This February the 13th (a Wednesday, unfortunately) marks an important and disappointing anniversary for slasher fans: 2019 means it’s been ten years since the release of Marcus Nispel’s Friday the 13th reboot. In other words, ten years since we’ve seen Jason on screen.
We know the details. The 2009 film, written by Damian Shannon and Mark Swift, pulled in around $91 million at the global box office, enough to warrant talks of another film. A direct sequel, also penned by Shannon and Swift and apparently set during the winter, failed to gain any traction, and was ultimately ignored. Next, after Paramount acquired sole distribution rights in exchange for Interstellar, they decided not to go with Nick Antosca’s script, another reboot of the franchise set in the 80s. The closest we got to seeing Jason back on the big screen was from Aaron Guzikowski’s (Prisoners) script, which actually reached the pre-production phase with Breck Eisner (The Crazies) set to direct. In the final hour, Paramount/Platinum Dunes pulled the film in February of 2017. Platinum Dunes producer Brad Fuller gave a bit of an explanation as to why in 2018.
Finally, and most famously, a legal battle now persists between original screenwriter Victor Miller and Horror, Inc (director/producer Sean S. Cunningham) that, for now, locks up any possibility of a Friday the 13th film in the near future. (Although Vertigo is working with LeBron James’ SpringHill Entertainment to get a reboot off the ground.)
The whole situation is unfortunate, to say the least. There’s never been a hotter time to strike for the Friday the 13th franchise. Based in large part on the mass-appeal of Friday the 13th: The Game, the popularity of NECA’s Ultimate line of action figures, and the overwhelming success of the latest Halloween installment, it’s crystal clear that the public needs Jason stalking campers and counselors on the big screen sooner rather than later.
However, in the meantime, it might behoove us to look back at the franchise’s most recent offering. There’s another factor that seems to have gone largely overlooked when arguing for bringing Jason back out of the lake; 2009’s Friday the 13th was actually damn good. Ten years later, it’s time to admit we took it for granted.

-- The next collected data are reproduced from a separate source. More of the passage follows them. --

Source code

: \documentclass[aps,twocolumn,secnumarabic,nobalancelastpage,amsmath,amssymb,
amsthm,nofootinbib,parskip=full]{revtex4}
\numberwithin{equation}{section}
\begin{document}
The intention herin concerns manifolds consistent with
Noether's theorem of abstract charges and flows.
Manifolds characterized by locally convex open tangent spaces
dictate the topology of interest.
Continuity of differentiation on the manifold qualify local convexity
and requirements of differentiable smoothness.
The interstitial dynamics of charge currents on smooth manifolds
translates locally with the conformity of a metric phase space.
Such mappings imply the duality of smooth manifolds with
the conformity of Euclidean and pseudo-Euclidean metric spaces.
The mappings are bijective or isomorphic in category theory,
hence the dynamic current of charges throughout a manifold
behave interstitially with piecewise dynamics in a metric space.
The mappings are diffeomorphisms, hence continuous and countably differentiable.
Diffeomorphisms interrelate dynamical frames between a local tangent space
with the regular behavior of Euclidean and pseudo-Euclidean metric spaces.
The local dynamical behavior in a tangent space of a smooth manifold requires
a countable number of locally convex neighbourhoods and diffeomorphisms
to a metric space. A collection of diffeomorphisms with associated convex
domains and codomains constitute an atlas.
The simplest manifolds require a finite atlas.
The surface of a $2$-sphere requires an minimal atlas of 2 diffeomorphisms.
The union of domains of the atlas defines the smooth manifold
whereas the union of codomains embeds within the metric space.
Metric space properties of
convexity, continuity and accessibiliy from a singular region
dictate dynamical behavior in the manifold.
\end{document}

To nobody’s surprise, Friday the 13th was panned by many critics upon its release; worse yet, many hardcore fans of the franchise could hardly contain their fury. Longtime enthusiasts claimed what they saw wasn’t their Jason, that the movie wasn’t scary, that it missed the tone of the franchise, and that looked more like a music video than a horror movie. Those picking at the lowest of the hanging fruit called it just another studio cash-in.
Truth is, this is the case for literally every Friday the 13th film in the franchise, and not just the ones with Jason in the title. Original director Sean S. Cunningham has made no secret of the fact that his film apes Halloween. It’s no pastiche, it’s a ripoff. All the sequels were ripoffs. We love them because they are objectively the same ingredients blended in slightly new ways. The fact that they’re comfort food you devoured as you developed your primary nostalgia instincts makes them great, not any impressive technical or emotional accomplishments.
Marcus Nispel’s Friday the 13th is aware of this history, and rather than exploiting it, his film remixed the canon, updated the ingredients by modernizing the setting and characters, created an imposing Jason, and re-envisioned slasher-movie stakes in the modern era, all while injecting moments of fun homage to tickle our nostalgia bones.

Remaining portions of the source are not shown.